What Secure-Functioning Relationships Are Like
Think of secure functioning as a culture—one that is cocreated and continuously shaped by both of you. Imagine you are with others who form the culture you’re co-creating, with a block of clay between you. Together, you are the creators, molding and shaping the clay to your liking. This living piece of art represents meaning, purpose, vision, culture, ethics, values, dreams, goals, aspirations, and behavioral restrictions that will protect you from harming the other, whether purposely or inadvertently.
Alternatively, you might imagine yourselves as architects, designing the home that is your relationship. Are you predicting and planning for the long run? Are you considering what could go wrong? Are you thinking long and hard about its structure, organization, and sturdiness in case of earthquakes, bad weather, fires, and such? Freedom must be contained in the structure otherwise freedom could become confinement to chaos.
As a couple, a two-person psychological system, you must acknowledge your separateness at the same time recognize your interdependence. As a team or alliance, everything you do affects the other—positively or negatively. Cause and effect are constant reminders that your fates are bound to each other. No good or bad act by one won’t be returned in some way and at some point. This is a team sport, not a solo one—unless the two of you agree to play it that way. If so, be very clear what that means and how it will work both now and in the future.
Secure-functioning adult relationships, whether you are married, partnered, intimate sexually or not, must be fully informed and consensual, mutually designed, and based on terms and conditions that each person deems fair, just, and mutually sensitive. People are free to make any arrangements, agreements, or lifestyle choices so long as they agree and know precisely what they are agreeing to. Being able to do this depends on being interdependent, rather than codependent.

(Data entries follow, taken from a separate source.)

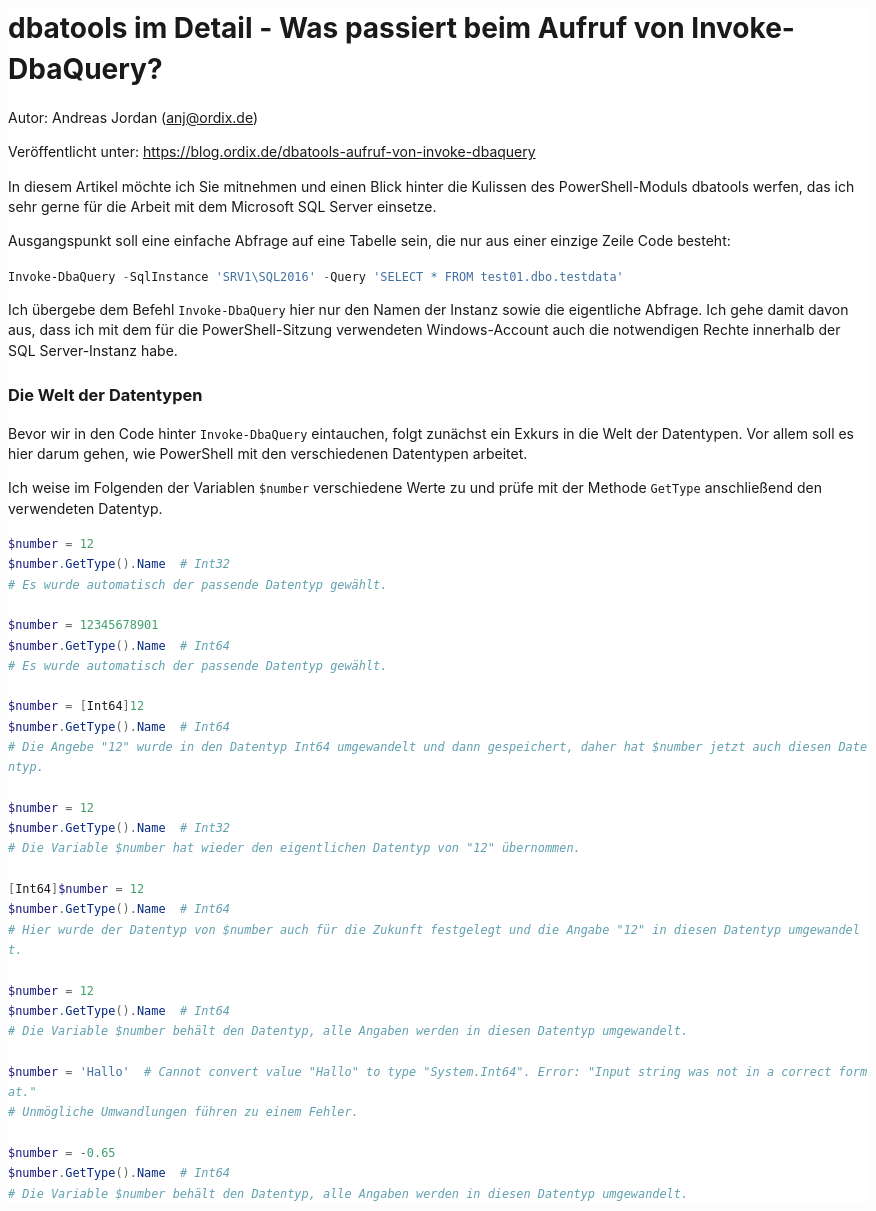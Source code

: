 # dbatools im Detail - Was passiert beim Aufruf von Invoke-DbaQuery?

Autor: Andreas Jordan (anj@ordix.de)

Veröffentlicht unter: https://blog.ordix.de/dbatools-aufruf-von-invoke-dbaquery



In diesem Artikel möchte ich Sie mitnehmen und einen Blick hinter die Kulissen des PowerShell-Moduls dbatools werfen, das ich sehr gerne für die Arbeit mit dem Microsoft SQL Server einsetze.

Ausgangspunkt soll eine einfache Abfrage auf eine Tabelle sein, die nur aus einer einzige Zeile Code besteht:

```powershell
Invoke-DbaQuery -SqlInstance 'SRV1\SQL2016' -Query 'SELECT * FROM test01.dbo.testdata'
```

Ich übergebe dem Befehl `Invoke-DbaQuery` hier nur den Namen der Instanz sowie die eigentliche Abfrage. Ich gehe damit davon aus, dass ich mit dem für die PowerShell-Sitzung verwendeten Windows-Account auch die notwendigen Rechte innerhalb der SQL Server-Instanz habe.



### Die Welt der Datentypen

Bevor wir in den Code hinter `Invoke-DbaQuery` eintauchen, folgt zunächst ein Exkurs in die Welt der Datentypen. Vor allem soll es hier darum gehen, wie PowerShell mit den verschiedenen Datentypen arbeitet.

Ich weise im Folgenden der Variablen `$number` verschiedene Werte zu und prüfe mit der Methode `GetType` anschließend den verwendeten Datentyp.

```powershell
$number = 12
$number.GetType().Name  # Int32
# Es wurde automatisch der passende Datentyp gewählt.

$number = 12345678901
$number.GetType().Name  # Int64
# Es wurde automatisch der passende Datentyp gewählt.

$number = [Int64]12
$number.GetType().Name  # Int64
# Die Angebe "12" wurde in den Datentyp Int64 umgewandelt und dann gespeichert, daher hat $number jetzt auch diesen Datentyp.

$number = 12
$number.GetType().Name  # Int32
# Die Variable $number hat wieder den eigentlichen Datentyp von "12" übernommen.

[Int64]$number = 12
$number.GetType().Name  # Int64
# Hier wurde der Datentyp von $number auch für die Zukunft festgelegt und die Angabe "12" in diesen Datentyp umgewandelt.

$number = 12
$number.GetType().Name  # Int64
# Die Variable $number behält den Datentyp, alle Angaben werden in diesen Datentyp umgewandelt.

$number = 'Hallo'  # Cannot convert value "Hallo" to type "System.Int64". Error: "Input string was not in a correct format."
# Unmögliche Umwandlungen führen zu einem Fehler.

$number = -0.65
$number.GetType().Name  # Int64
# Die Variable $number behält den Datentyp, alle Angaben werden in diesen Datentyp umgewandelt.
```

Clarifying Interdependence and Codependency
I have heard some confusion about what I mean by interdependence, and how it differs from codependency. The term codependency, which is more familiar, came out of the Alcoholics Anonymous nomenclature when identifying the coalcoholic partner and the behavior of individuals who were in relationships with people using alcohol or drugs. These folks were found to have a pattern of behavior that revolved around caretaking, enabling, and denying the addiction of their loved ones. Codependency has since been recognized as a broader issue, affecting individuals who have been in dysfunctional or emotionally abusive relationships.
I describe insecure attachment as the bonding that occurs within two main groups: distancing and clinging. Codependency most often describes insecurely attached individuals from the clinging group. The codependent person attempts to create safety and security for a partner who does not return the favor, thereby co-establishing a pattern of unfairness and resentment. In other words, they tend to form attachment relationships that lack full mutuality.
In stark contrast, interdependency is a fully mutual system whereby partners are expected to deliver according to previous agreements and permission to enforce. They are mutual stakeholders, having the same thing to gain and the same thing to lose. Both must hold the other’s feet to the fire—the fire (the principles and guardrails) they’ve already agreed to uphold. Therefore, in secure-functioning relational systems, formerly codependent individuals must now remain in charge of enforcing the relationship hierarchy; governing principles; and behavioral agreements; and share a vision and coherent purpose for their relationship. They must also develop governance, that is, how the union will govern its people and prevent them from harming each other or the union itself. All of these principles are required for the union to survive the long road ahead.